Simple Sentence Detector and Tokenizer Using OpenNLP

Machine learning is a branch of artificial intelligence. In this we  create and study about systems that can learn from data. We all learn from our experience or others experience. In machine learning, the system is also getting learned from some experience, which we feed as data.

So for getting an inference about something, first we train the system with some set of data. With that data, the system learns and will become capable to give inference for new data. This is the basic principal behind machine learning.

There are a lot of machine learning toolkits available. Here I am explaining a simple program by using Apache OpenNLP. OpenNLP library is a machine learning based toolkit which is made for text processing. A lot of components are available in this toolkit. Here I am  explaining a simple sentence detector and a tokenizer using OpenNLP.

Sentence Detector

Download the en-sent.bin from the Apache OpenNLP website and add this to the class path.


public void SentenceSplitter()
	{
	SentenceDetector sentenceDetector = null;
	InputStream modelIn = null;

	try {
       modelIn = getClass().getResourceAsStream("en-sent.bin");
       final SentenceModel sentenceModel = new SentenceModel(modelIn);
       modelIn.close();
       sentenceDetector = new SentenceDetectorME(sentenceModel);
	}
	catch (final IOException ioe) {
		   ioe.printStackTrace();
		}
	finally {
		   if (modelIn != null) {
		      try {
		         modelIn.close();
		      } catch (final IOException e) {}
		   }
		}
	String sentences[]=(sentenceDetector.sentDetect("I am Amal.

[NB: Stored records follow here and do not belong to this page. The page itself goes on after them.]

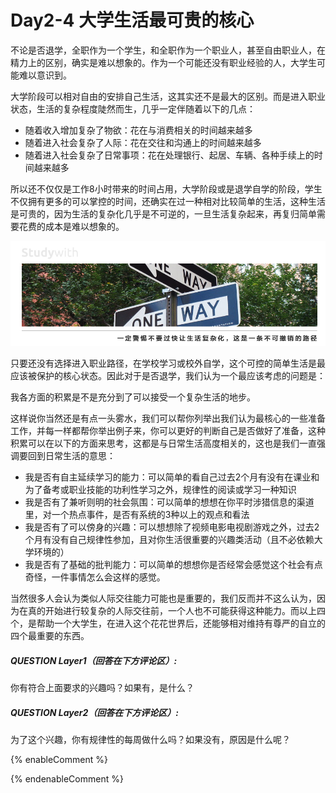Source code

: # Day2-4 大学生活最可贵的核心

不论是否退学，全职作为一个学生，和全职作为一个职业人，甚至自由职业人，在精力上的区别，确实是难以想象的。作为一个可能还没有职业经验的人，大学生可能难以意识到。

大学阶段可以相对自由的安排自己生活，这其实还不是最大的区别。而是进入职业状态，生活的复杂程度陡然而生，几乎一定伴随着以下的几点：

* 随着收入增加复杂了物欲：花在与消费相关的时间越来越多
* 随着进入社会复杂了人际：花在交往和沟通上的时间越来越多
* 随着进入社会复杂了日常事项：花在处理银行、起居、车辆、各种手续上的时间越来越多

所以还不仅仅是工作8小时带来的时间占用，大学阶段或是退学自学的阶段，学生不仅拥有更多的可以掌控的时间，还确实在过一种相对比较简单的生活，这种生活是可贵的，因为生活的复杂化几乎是不可逆的，一旦生活复杂起来，再复归简单需要花费的成本是难以想象的。

![](/assets/F2241.jpg)

只要还没有选择进入职业路径，在学校学习或校外自学，这个可控的简单生活是最应该被保护的核心状态。因此对于是否退学，我们认为一个最应该考虑的问题是：

我各方面的积累是不是充分到了可以接受一个复杂生活的地步。

这样说你当然还是有点一头雾水，我们可以帮你列举出我们认为最核心的一些准备工作，并每一样都帮你举出例子来，你可以更好的判断自己是否做好了准备，这种积累可以在以下的方面来思考，这都是与日常生活高度相关的，这也是我们一直强调要回到日常生活的意思：

* 我是否有自主延续学习的能力：可以简单的看自己过去2个月有没有在课业和为了备考或职业技能的功利性学习之外，规律性的阅读或学习一种知识
* 我是否有了兼听则明的社会氛围：可以简单的想想在你平时涉猎信息的渠道里，对一个热点事件，是否有系统的3种以上的观点和看法
* 我是否有了可以傍身的兴趣：可以想想除了视频电影电视剧游戏之外，过去2个月有没有自己规律性参加，且对你生活很重要的兴趣类活动（且不必依赖大学环境的）
* 我是否有了基础的批判能力：可以简单的想想你是否经常会感觉这个社会有点奇怪，一件事情怎么会这样的感觉。

当然很多人会认为类似人际交往能力可能也是重要的，我们反而并不这么认为，因为在真的开始进行较复杂的人际交往前，一个人也不可能获得这种能力。而以上四个，是帮助一个大学生，在进入这个花花世界后，还能够相对维持有尊严的自立的四个最重要的东西。

##### QUESTION Layer1（回答在下方评论区）: 
你有符合上面要求的兴趣吗？如果有，是什么？
##### QUESTION Layer2（回答在下方评论区）: 
为了这个兴趣，你有规律性的每周做什么吗？如果没有，原因是什么呢？

{% enableComment %}

{% endenableComment %}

I am engineer. I like travelling and driving"));
	for(int i=0; i<sentences.length;i++)
	{
		System.out.println(sentences[i]);
	}
	}

Instead of giving sentence inside the program, you can give it as an input file.

Tokenizer

Download the en-token.bin from the Apache OpenNLP website and add this to the class path.

public void Tokenizer() throws FileNotFoundException
     {
	//InputStream modelIn = new FileInputStream("en-token.bin");
	InputStream modelIn=getClass().getResourceAsStream("en-token.bin");
		try {
			  TokenizerModel model = new TokenizerModel(modelIn);
			  Tokenizer tokenizer = new TokenizerME(model);
			  String tokens[] = tokenizer.tokenize("Sample tokenizer program using java");

			  for(int i=0; i<tokens.length;i++)
				{
					System.out.println(tokens[i]);
				}
			}
			catch (IOException e) {
			  e.printStackTrace();
			}
			finally {
			  if (modelIn != null) {
			    try {
			      modelIn.close();
			    }
			    catch (IOException e) {
			    }
			  }
			}
	}

About amalgjose
I am an Electrical Engineer by qualification, now I am working as a Software Architect. I am very much interested in Electrical, Electronics, Mechanical and now in Software fields. I like exploring things in these fields. I love travelling, long drives and music.

19 Responses to Simple Sentence Detector and Tokenizer Using OpenNLP

  1. xera says:

    hai…thanks for the good tutorial…I want to ask you how can we read the sentence from the text file?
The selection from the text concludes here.